• _WHAT THE EXERCISE ASKS_
Working from the entries below, give again each line from the first through the one containing "de sentido da", exactly and with nothing else.
LISTED RECORDS section start
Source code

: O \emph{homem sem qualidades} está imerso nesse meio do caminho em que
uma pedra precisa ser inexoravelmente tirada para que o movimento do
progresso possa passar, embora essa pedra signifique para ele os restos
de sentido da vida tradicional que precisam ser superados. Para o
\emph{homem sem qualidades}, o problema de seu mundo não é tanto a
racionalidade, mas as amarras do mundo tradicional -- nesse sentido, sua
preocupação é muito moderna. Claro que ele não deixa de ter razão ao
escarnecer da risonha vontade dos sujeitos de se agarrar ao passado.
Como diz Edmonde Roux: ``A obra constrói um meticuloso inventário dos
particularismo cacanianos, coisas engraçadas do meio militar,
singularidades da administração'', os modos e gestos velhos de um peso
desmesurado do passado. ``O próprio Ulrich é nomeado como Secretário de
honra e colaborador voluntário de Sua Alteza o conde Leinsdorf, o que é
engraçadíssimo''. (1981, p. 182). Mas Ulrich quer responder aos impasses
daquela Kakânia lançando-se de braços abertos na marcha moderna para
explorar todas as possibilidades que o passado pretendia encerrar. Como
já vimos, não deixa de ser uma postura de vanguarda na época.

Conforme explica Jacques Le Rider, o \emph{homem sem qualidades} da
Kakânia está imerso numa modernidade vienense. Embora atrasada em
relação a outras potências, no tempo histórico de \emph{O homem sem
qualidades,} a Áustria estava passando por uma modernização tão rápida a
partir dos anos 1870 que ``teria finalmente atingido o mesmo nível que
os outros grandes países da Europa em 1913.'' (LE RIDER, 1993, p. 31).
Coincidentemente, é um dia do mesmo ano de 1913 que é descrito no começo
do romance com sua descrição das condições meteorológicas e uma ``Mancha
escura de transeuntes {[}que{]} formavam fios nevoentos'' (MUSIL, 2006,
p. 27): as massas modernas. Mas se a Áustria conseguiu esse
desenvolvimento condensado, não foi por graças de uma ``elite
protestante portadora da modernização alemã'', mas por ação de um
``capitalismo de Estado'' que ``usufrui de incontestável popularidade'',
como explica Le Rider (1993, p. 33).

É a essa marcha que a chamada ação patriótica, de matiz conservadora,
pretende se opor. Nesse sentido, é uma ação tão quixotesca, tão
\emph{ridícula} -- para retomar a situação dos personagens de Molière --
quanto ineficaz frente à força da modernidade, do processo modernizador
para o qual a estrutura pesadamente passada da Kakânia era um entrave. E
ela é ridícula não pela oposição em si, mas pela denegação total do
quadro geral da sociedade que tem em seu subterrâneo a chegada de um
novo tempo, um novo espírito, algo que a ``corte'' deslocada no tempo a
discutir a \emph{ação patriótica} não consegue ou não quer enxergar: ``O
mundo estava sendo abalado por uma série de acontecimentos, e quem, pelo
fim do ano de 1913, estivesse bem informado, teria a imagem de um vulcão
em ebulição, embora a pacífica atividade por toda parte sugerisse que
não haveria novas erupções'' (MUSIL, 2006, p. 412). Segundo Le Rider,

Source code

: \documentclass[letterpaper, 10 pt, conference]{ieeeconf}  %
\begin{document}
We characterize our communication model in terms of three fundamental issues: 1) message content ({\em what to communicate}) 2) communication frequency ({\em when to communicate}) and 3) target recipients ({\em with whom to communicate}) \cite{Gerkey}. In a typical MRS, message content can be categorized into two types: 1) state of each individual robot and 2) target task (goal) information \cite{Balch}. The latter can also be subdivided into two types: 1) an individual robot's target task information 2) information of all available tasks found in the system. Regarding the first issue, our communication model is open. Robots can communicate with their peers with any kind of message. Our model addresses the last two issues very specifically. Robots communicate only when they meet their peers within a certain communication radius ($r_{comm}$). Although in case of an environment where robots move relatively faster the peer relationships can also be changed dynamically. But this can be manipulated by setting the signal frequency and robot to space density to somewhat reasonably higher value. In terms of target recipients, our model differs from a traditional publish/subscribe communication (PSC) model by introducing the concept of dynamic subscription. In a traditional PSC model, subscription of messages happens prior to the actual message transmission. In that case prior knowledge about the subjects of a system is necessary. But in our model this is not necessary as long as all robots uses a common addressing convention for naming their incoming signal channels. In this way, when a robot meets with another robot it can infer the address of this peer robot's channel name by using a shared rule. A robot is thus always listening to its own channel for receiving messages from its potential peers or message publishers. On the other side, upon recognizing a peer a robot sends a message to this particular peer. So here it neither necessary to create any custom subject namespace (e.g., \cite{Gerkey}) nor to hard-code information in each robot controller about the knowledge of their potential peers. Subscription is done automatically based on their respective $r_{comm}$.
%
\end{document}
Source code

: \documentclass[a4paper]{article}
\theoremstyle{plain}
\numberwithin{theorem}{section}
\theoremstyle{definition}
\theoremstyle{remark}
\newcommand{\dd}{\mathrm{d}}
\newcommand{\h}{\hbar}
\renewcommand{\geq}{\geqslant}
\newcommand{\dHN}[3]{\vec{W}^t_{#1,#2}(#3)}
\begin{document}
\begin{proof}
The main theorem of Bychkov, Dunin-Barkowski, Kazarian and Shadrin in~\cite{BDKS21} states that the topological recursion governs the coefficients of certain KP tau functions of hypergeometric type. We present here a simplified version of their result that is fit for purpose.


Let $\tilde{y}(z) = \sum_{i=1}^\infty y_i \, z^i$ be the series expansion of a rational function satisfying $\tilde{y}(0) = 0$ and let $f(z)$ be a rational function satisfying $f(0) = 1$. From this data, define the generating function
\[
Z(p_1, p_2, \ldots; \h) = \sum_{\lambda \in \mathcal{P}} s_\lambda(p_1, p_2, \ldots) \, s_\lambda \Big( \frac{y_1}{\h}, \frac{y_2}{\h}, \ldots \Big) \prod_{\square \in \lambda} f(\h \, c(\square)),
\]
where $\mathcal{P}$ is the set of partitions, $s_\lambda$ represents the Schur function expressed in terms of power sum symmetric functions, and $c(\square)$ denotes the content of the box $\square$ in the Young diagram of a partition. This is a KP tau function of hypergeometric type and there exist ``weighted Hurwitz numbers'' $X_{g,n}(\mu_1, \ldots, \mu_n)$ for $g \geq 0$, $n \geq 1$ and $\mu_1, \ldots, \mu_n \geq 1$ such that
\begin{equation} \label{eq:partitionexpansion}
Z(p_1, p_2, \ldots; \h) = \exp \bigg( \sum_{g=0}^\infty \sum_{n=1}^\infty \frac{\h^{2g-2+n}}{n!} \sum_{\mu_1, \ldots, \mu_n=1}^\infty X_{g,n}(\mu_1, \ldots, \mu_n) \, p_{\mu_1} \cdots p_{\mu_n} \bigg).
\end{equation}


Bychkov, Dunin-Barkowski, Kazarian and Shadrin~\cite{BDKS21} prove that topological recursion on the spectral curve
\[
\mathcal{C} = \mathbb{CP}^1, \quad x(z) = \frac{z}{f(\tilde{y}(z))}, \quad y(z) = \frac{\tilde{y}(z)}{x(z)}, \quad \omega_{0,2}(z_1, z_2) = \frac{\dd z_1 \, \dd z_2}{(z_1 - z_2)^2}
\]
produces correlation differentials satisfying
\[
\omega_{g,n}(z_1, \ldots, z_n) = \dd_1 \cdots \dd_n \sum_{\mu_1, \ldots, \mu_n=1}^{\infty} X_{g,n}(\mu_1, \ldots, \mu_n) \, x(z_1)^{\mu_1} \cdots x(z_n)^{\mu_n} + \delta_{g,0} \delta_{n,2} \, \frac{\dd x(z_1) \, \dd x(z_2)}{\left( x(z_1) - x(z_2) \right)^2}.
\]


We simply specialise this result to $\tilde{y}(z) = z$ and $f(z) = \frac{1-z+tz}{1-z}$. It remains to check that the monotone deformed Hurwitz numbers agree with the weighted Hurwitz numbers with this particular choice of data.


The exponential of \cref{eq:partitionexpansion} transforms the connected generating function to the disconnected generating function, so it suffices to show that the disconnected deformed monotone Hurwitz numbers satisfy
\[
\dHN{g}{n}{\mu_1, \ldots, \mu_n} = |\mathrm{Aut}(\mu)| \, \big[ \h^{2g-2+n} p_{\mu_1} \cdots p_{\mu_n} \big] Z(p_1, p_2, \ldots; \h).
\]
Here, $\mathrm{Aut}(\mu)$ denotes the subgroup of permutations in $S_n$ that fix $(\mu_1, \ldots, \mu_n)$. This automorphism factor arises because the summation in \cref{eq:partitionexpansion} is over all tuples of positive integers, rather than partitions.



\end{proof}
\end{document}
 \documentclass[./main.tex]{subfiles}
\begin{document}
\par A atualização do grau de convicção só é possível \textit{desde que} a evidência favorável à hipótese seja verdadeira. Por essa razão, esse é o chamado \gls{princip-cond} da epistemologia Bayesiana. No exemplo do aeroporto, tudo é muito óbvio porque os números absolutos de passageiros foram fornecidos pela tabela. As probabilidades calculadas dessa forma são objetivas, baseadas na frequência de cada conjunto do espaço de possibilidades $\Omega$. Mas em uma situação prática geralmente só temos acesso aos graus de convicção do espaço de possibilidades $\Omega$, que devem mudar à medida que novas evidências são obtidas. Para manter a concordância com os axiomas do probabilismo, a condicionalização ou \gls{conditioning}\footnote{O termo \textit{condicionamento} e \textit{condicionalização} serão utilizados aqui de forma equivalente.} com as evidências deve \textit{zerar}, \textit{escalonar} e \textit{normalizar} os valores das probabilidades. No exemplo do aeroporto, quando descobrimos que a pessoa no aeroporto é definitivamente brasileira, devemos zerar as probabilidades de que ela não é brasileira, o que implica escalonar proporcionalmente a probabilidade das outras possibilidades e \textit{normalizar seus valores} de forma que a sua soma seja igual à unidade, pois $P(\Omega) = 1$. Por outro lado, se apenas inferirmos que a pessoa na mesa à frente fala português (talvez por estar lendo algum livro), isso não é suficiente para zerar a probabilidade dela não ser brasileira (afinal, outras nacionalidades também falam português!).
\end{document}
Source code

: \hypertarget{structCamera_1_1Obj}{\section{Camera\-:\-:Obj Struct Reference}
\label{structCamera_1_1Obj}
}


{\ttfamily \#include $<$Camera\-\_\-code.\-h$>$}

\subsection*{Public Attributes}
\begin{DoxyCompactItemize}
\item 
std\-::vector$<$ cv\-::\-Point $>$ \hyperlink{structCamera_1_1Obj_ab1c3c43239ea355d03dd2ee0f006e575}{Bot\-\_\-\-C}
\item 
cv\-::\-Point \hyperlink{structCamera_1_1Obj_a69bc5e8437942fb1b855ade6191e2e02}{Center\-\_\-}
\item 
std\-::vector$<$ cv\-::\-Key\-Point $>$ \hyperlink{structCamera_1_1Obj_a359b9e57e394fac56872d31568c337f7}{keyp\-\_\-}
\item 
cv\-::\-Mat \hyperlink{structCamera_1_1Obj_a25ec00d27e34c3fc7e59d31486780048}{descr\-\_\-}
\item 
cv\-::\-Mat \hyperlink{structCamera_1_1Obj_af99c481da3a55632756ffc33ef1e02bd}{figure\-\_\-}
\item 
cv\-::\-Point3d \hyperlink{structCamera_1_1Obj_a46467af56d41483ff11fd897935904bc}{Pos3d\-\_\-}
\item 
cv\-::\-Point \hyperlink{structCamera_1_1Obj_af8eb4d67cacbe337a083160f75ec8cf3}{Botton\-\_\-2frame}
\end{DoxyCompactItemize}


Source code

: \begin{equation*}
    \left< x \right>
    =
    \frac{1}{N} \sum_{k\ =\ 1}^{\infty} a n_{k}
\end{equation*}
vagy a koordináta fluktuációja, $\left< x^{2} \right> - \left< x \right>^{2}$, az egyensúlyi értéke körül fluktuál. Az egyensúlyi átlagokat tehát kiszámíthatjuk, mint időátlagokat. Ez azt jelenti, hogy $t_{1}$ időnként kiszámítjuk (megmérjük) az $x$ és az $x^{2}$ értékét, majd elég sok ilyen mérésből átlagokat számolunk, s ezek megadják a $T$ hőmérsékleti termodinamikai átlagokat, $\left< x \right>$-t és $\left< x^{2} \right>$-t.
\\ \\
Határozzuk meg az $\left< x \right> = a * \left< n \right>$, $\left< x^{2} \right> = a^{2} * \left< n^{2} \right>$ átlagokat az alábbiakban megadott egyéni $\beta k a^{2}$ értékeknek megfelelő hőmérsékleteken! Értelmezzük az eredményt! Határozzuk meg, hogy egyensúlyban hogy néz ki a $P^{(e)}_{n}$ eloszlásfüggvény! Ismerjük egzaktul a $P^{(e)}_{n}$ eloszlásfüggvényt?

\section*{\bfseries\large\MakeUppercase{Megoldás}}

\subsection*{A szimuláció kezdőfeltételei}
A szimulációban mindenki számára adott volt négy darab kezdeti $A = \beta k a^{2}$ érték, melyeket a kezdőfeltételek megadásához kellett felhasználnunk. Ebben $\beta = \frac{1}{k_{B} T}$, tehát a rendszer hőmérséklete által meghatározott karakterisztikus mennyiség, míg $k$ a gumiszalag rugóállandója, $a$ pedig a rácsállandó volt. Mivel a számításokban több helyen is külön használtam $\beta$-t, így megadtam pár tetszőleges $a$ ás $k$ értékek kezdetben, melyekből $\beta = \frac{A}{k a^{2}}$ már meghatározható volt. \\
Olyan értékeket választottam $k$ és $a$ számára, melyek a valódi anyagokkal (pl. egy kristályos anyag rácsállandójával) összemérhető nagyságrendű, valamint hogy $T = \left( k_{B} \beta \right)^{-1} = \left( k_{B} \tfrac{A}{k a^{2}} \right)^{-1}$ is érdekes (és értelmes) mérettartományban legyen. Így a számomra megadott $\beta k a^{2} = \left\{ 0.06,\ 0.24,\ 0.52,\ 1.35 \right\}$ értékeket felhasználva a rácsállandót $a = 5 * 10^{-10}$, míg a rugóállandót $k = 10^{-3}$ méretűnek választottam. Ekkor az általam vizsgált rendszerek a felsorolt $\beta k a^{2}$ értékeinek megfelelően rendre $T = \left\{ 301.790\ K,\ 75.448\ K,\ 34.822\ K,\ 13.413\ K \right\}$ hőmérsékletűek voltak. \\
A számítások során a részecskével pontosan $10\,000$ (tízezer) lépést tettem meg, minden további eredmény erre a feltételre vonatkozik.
LISTED RECORDS section end
• _WRITTEN SOLUTION_
Source code

: O \emph{homem sem qualidades} está imerso nesse meio do caminho em que
uma pedra precisa ser inexoravelmente tirada para que o movimento do
progresso possa passar, embora essa pedra signifique para ele os restos
de sentido da vida tradicional que precisam ser superados. Para o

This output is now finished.